Thirteen bids for Jurong Lake District bike-sharing system contract
13 bidders eye contract to implement bike-sharing programme in Jurong Lake District
The contract to implement and operate the bicycle-sharing system in Jurong Lake District will be awarded in the first half of next year.
Responding to queries from The New Paper yesterday, a spokesman for the Land Transport Authority (LTA) revealed the target dateand also confirmed it had received 13 bids for the contract.
On Thursday, Chinese language daily Lianhe Zaobao reported that among the bidders are a few companies from abroad, including Taipei's YouBike and JCDecaux, which is currently providing Velib bicycles in Paris.
Lianhe Zaobao approached some of the bidders, but they declined to comment due to an agreement with the authority.
LTA is also exploring an expansion of the pilot programme to the Marina Bay/City Centre area, Tampines and Pasir Ris - all to be run by a single operator.
Lianhe Zaobao said the three areas will provide a total of 2,300 bicycles and 230 bicycle stops.
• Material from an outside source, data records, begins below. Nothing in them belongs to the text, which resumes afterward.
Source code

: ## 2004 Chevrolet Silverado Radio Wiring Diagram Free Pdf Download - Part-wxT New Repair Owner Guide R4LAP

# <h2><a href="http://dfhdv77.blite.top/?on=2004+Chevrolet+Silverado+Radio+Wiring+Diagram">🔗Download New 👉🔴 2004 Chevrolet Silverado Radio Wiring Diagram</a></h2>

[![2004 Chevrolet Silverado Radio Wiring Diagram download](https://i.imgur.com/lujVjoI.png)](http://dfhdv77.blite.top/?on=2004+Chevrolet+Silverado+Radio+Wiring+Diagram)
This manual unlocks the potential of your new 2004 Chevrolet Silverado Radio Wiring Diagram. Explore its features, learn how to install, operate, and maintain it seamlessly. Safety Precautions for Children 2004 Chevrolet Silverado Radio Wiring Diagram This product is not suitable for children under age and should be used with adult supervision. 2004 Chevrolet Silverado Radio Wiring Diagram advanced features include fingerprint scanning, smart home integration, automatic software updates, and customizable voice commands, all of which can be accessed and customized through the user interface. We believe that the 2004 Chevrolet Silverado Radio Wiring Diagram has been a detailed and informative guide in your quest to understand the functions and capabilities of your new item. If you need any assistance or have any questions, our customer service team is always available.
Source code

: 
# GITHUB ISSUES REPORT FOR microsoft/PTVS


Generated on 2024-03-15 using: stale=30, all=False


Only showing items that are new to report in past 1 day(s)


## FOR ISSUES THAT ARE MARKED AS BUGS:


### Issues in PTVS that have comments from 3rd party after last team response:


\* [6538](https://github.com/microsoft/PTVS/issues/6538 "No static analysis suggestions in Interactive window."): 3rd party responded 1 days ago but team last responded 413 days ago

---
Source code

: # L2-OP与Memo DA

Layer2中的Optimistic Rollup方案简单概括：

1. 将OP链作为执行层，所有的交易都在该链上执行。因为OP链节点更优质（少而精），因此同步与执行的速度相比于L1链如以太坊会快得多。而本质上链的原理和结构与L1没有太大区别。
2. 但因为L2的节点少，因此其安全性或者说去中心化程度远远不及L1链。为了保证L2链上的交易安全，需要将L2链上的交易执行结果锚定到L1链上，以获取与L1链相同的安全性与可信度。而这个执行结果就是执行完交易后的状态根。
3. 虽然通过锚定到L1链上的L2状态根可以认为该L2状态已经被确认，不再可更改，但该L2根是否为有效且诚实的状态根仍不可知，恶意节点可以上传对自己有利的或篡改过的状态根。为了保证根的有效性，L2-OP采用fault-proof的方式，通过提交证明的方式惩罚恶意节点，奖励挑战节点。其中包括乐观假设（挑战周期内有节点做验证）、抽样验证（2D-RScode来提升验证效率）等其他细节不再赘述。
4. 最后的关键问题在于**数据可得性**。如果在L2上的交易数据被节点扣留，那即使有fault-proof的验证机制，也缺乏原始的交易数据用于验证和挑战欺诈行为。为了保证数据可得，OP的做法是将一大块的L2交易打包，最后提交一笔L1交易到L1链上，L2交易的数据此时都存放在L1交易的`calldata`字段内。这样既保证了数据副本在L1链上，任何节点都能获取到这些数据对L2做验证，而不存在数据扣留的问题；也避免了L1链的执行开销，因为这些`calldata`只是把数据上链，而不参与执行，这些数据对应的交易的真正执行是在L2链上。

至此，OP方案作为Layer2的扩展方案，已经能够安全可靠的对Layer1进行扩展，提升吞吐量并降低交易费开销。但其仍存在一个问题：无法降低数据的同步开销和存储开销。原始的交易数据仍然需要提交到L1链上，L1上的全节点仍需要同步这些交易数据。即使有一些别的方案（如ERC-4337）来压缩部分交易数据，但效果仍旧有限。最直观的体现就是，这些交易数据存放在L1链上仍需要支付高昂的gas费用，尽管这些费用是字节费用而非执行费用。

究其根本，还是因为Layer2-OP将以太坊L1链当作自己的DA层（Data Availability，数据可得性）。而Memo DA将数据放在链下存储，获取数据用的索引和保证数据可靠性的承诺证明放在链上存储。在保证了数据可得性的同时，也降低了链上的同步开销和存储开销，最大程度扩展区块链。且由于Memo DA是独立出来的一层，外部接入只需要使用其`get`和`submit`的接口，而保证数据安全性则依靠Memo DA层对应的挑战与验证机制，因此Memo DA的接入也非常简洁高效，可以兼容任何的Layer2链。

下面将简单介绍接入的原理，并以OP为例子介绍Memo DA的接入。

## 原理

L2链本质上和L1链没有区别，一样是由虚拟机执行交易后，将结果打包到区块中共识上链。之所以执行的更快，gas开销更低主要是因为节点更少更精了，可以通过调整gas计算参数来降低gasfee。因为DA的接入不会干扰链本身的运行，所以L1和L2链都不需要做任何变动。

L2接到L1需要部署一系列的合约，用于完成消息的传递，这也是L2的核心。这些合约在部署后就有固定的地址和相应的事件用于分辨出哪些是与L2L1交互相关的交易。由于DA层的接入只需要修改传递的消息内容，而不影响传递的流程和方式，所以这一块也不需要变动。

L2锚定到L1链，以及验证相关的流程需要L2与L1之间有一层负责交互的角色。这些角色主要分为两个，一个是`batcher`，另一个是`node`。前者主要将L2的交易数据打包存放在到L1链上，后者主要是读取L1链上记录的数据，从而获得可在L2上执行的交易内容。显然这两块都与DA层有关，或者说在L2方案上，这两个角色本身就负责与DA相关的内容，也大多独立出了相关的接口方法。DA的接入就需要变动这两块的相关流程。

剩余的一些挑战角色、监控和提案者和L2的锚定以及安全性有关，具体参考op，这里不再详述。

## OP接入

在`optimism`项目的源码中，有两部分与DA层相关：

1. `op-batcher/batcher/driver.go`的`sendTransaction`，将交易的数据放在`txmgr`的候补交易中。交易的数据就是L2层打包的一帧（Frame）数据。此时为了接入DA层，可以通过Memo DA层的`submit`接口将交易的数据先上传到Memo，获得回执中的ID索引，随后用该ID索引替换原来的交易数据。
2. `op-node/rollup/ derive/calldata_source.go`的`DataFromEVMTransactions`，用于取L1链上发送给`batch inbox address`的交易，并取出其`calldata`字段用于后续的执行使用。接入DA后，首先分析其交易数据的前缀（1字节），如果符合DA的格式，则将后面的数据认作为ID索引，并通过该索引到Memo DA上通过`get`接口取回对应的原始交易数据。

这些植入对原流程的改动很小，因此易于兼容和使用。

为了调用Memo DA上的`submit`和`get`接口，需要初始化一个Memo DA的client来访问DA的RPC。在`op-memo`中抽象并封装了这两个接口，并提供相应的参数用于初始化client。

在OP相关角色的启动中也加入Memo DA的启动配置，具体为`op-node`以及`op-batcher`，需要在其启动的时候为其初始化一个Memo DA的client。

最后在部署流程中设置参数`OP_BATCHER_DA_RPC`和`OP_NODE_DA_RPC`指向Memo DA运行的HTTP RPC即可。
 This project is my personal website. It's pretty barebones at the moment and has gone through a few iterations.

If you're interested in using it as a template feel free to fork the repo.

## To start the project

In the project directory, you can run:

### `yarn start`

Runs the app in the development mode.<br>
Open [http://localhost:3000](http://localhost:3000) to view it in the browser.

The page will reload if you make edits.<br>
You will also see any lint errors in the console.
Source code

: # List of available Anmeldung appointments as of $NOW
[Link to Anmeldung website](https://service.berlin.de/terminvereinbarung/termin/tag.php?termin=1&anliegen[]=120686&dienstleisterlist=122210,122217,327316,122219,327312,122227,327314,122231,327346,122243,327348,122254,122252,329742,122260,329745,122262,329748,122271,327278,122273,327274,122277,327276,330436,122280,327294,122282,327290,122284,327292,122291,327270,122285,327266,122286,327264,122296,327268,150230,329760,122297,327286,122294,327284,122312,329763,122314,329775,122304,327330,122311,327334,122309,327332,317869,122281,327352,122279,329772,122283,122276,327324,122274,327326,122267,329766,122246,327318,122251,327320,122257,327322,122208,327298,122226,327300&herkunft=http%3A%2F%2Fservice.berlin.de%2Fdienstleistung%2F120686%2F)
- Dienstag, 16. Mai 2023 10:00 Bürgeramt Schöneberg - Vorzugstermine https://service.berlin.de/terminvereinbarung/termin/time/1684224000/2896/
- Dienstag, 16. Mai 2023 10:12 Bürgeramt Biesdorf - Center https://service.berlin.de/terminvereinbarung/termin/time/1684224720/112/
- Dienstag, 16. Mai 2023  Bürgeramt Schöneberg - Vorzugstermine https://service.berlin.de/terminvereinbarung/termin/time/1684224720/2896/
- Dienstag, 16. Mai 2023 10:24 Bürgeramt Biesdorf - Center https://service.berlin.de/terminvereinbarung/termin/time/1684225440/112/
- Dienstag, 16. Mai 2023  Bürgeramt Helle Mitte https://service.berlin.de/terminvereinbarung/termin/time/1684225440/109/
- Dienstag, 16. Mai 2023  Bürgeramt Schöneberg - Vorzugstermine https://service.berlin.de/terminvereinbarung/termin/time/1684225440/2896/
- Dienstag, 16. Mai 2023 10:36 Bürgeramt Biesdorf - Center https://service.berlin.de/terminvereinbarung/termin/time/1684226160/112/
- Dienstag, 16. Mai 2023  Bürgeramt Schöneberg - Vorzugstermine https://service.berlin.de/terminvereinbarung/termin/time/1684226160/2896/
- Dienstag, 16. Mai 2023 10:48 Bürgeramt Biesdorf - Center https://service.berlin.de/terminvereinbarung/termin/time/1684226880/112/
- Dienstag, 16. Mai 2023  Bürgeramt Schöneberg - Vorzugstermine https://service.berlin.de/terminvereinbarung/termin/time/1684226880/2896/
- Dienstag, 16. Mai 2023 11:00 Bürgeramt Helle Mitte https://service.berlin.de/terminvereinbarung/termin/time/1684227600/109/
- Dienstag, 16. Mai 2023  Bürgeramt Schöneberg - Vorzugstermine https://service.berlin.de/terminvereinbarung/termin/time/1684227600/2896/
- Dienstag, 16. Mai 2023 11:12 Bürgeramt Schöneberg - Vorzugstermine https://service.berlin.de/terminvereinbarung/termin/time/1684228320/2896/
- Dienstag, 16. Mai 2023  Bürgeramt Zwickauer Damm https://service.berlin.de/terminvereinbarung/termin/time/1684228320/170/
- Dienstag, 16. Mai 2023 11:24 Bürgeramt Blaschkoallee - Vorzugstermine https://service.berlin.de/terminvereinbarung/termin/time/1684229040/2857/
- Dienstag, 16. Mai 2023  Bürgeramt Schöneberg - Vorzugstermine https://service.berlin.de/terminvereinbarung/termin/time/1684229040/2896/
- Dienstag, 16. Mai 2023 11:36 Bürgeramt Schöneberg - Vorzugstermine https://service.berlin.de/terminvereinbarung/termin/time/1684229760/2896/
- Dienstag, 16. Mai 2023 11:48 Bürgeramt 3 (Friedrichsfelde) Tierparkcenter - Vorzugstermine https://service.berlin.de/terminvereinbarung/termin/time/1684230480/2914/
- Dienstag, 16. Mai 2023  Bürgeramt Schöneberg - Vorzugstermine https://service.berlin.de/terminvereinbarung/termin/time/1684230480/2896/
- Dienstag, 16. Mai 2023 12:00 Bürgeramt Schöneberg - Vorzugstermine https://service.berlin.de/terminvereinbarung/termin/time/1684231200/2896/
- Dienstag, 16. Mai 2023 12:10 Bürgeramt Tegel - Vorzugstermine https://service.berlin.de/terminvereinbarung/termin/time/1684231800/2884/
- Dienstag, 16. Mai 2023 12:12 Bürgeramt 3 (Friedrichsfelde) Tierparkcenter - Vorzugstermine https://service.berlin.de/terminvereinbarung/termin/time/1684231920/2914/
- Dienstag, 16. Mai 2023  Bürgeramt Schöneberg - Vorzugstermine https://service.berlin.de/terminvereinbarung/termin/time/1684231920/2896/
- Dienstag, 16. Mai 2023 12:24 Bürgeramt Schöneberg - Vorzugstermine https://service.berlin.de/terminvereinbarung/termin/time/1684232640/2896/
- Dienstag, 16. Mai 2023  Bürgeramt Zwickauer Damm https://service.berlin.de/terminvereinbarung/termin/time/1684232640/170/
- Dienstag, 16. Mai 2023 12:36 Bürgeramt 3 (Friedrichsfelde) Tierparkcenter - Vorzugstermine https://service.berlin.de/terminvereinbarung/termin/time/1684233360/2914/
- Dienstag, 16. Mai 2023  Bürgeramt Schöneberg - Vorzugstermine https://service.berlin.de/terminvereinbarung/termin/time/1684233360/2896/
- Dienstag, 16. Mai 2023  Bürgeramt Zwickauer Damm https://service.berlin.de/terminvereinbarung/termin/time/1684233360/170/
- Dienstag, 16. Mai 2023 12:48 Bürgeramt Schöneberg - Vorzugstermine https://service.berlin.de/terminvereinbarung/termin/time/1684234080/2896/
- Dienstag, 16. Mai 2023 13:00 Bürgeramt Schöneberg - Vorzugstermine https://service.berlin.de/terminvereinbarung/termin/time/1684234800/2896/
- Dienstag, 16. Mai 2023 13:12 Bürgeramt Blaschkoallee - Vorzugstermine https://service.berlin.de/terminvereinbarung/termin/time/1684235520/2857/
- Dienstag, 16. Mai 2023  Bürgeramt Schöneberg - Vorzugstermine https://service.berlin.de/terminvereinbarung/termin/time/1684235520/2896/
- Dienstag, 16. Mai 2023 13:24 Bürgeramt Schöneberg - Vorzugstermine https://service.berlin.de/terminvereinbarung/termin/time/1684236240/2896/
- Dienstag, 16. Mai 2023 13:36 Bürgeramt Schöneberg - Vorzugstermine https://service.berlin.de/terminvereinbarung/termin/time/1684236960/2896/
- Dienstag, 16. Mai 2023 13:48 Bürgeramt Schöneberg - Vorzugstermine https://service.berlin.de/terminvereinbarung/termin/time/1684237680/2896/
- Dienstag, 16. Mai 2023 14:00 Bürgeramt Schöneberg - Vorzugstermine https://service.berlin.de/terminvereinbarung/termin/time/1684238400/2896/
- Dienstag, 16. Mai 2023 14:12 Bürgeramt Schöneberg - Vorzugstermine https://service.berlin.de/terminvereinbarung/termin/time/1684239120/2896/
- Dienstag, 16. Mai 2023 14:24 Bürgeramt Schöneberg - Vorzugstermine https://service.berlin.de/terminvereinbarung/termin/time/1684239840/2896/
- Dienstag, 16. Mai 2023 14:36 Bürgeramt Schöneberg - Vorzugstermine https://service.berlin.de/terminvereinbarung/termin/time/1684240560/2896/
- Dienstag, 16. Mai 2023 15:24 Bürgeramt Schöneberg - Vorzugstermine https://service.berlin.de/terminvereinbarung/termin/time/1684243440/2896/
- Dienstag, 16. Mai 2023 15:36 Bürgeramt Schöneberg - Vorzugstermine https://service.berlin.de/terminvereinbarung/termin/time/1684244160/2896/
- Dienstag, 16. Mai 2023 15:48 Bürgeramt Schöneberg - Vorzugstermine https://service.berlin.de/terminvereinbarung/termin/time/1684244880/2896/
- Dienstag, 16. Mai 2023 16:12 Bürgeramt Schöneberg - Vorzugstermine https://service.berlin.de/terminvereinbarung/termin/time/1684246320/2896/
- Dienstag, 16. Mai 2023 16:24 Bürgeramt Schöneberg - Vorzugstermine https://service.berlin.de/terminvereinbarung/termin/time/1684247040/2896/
The contract will be for eight years.
Singapore's first large-scale bicycle-sharing programme will kick off in the Jurong Lake District from the end of next year.
The government tender was called on July 29 to find an operator to build, run and maintain the project.
The plan will provide commuters in Jurong with round-the-clock access to the bicycles, with convenient pick-up and drop-off points for users.
A permanent resident, who wanted to be known only as Guillaume, is looking forward to using the bicycles. The 40-year-old Canadian, who has lived in Montreal and Toronto, said similar facilities are already available in the two cities.
Guillaume has called Singapore home for more than five years and works in Jurong.
He said: "Jurong is huge, and many places are not accessible by MRT so commuters have to take buses.
"During peak hours, these buses are often packed and commuters cannot get on.
"With shared bicycles, people can easily hop on and hop off."
Housewife Pauline Tan, 35, shared the sentiment.
The mother of two said: "Some people ride their own bicycles, and I notice that the bicycle stands at MRT stations in Jurong are often full.
"With drop-off spots, these shared bicycles will make it easier for people to cycle without worrying if there will be enough space to park the bicycles."
But student Alex Ang was sceptical about the plan.
Said the 18-year-old: "I don't think Singaporeans will utilise the shared bicycles because of our hot climate.
"Also, I don't know how the authorities will monitor the situation if the bicycles get stolen."
According to Guillaume, users in Canada have to use their credit card to pay for using the shared bicycles.
He said: "If you don't return the bikes, the system will just deduct the amount from your card. So people will return the bicycles after using them.
"You don't have to worry about bicycle theft."